**GIVEN ENTRIES:**
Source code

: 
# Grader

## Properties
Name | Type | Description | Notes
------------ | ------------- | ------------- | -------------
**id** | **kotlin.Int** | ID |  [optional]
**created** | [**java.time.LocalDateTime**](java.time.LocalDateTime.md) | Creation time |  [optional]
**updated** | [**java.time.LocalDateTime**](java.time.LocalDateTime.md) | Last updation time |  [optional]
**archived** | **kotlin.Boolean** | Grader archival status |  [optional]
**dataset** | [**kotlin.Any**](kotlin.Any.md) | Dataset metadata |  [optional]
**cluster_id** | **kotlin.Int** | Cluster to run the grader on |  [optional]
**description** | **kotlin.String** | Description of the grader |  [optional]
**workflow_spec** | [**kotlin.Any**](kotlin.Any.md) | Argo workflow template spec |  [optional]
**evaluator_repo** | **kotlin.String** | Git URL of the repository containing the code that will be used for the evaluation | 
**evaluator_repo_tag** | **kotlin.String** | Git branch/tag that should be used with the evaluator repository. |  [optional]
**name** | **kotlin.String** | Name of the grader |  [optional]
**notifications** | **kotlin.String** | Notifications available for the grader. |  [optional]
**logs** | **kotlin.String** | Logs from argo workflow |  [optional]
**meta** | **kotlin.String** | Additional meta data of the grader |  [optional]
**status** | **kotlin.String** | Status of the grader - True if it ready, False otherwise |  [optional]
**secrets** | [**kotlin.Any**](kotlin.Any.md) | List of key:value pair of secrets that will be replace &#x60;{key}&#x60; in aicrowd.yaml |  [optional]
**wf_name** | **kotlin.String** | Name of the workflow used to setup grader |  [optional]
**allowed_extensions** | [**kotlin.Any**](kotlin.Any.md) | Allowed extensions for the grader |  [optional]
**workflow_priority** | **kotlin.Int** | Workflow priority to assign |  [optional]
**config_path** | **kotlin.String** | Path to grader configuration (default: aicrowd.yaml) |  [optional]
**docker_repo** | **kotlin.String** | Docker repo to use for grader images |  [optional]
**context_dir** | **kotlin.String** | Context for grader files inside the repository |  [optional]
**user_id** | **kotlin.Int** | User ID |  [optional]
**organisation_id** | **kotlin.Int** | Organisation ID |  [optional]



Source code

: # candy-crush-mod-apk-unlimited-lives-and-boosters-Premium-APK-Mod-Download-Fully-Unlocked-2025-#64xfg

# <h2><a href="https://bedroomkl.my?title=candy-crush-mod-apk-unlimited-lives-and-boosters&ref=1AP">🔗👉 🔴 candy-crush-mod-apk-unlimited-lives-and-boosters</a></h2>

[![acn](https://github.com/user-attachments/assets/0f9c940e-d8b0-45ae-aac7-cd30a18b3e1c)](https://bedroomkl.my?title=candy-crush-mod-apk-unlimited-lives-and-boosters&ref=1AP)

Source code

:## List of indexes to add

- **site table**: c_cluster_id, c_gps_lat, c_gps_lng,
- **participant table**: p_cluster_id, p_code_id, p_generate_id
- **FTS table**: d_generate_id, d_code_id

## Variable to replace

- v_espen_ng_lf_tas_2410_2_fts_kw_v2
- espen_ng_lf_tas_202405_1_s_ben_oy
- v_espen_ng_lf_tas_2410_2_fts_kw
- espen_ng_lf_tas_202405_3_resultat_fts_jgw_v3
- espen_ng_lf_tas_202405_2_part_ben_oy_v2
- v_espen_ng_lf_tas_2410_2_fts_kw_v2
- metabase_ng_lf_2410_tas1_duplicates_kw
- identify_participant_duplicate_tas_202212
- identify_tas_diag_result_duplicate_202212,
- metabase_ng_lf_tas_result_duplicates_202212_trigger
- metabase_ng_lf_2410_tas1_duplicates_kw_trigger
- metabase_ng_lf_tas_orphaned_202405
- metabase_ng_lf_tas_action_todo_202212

**TO DO:** Retype the material above in full, keeping every word as it stands.

**SOLUTION FOR THIS PROBLEM:**
Source code

: 
# Grader

## Properties
Name | Type | Description | Notes
------------ | ------------- | ------------- | -------------
**id** | **kotlin.Int** | ID |  [optional]
**created** | [**java.time.LocalDateTime**](java.time.LocalDateTime.md) | Creation time |  [optional]
**updated** | [**java.time.LocalDateTime**](java.time.LocalDateTime.md) | Last updation time |  [optional]
**archived** | **kotlin.Boolean** | Grader archival status |  [optional]
**dataset** | [**kotlin.Any**](kotlin.Any.md) | Dataset metadata |  [optional]
**cluster_id** | **kotlin.Int** | Cluster to run the grader on |  [optional]
**description** | **kotlin.String** | Description of the grader |  [optional]
**workflow_spec** | [**kotlin.Any**](kotlin.Any.md) | Argo workflow template spec |  [optional]
**evaluator_repo** | **kotlin.String** | Git URL of the repository containing the code that will be used for the evaluation | 
**evaluator_repo_tag** | **kotlin.String** | Git branch/tag that should be used with the evaluator repository. |  [optional]
**name** | **kotlin.String** | Name of the grader |  [optional]
**notifications** | **kotlin.String** | Notifications available for the grader. |  [optional]
**logs** | **kotlin.String** | Logs from argo workflow |  [optional]
**meta** | **kotlin.String** | Additional meta data of the grader |  [optional]
**status** | **kotlin.String** | Status of the grader - True if it ready, False otherwise |  [optional]
**secrets** | [**kotlin.Any**](kotlin.Any.md) | List of key:value pair of secrets that will be replace &#x60;{key}&#x60; in aicrowd.yaml |  [optional]
**wf_name** | **kotlin.String** | Name of the workflow used to setup grader |  [optional]
**allowed_extensions** | [**kotlin.Any**](kotlin.Any.md) | Allowed extensions for the grader |  [optional]
**workflow_priority** | **kotlin.Int** | Workflow priority to assign |  [optional]
**config_path** | **kotlin.String** | Path to grader configuration (default: aicrowd.yaml) |  [optional]
**docker_repo** | **kotlin.String** | Docker repo to use for grader images |  [optional]
**context_dir** | **kotlin.String** | Context for grader files inside the repository |  [optional]
**user_id** | **kotlin.Int** | User ID |  [optional]
**organisation_id** | **kotlin.Int** | Organisation ID |  [optional]



Source code

: # candy-crush-mod-apk-unlimited-lives-and-boosters-Premium-APK-Mod-Download-Fully-Unlocked-2025-#64xfg

# <h2><a href="https://bedroomkl.my?title=candy-crush-mod-apk-unlimited-lives-and-boosters&ref=1AP">🔗👉 🔴 candy-crush-mod-apk-unlimited-lives-and-boosters</a></h2>

[![acn](https://github.com/user-attachments/assets/0f9c940e-d8b0-45ae-aac7-cd30a18b3e1c)](https://bedroomkl.my?title=candy-crush-mod-apk-unlimited-lives-and-boosters&ref=1AP)

Source code

:## List of indexes to add

- **site table**: c_cluster_id, c_gps_lat, c_gps_lng,
- **participant table**: p_cluster_id, p_code_id, p_generate_id
- **FTS table**: d_generate_id, d_code_id

## Variable to replace

- v_espen_ng_lf_tas_2410_2_fts_kw_v2
- espen_ng_lf_tas_202405_1_s_ben_oy
- v_espen_ng_lf_tas_2410_2_fts_kw
- espen_ng_lf_tas_202405_3_resultat_fts_jgw_v3
- espen_ng_lf_tas_202405_2_part_ben_oy_v2
- v_espen_ng_lf_tas_2410_2_fts_kw_v2
- metabase_ng_lf_2410_tas1_duplicates_kw
- identify_participant_duplicate_tas_202212
- identify_tas_diag_result_duplicate_202212,
- metabase_ng_lf_tas_result_duplicates_202212_trigger
- metabase_ng_lf_2410_tas1_duplicates_kw_trigger
- metabase_ng_lf_tas_orphaned_202405
- metabase_ng_lf_tas_action_todo_202212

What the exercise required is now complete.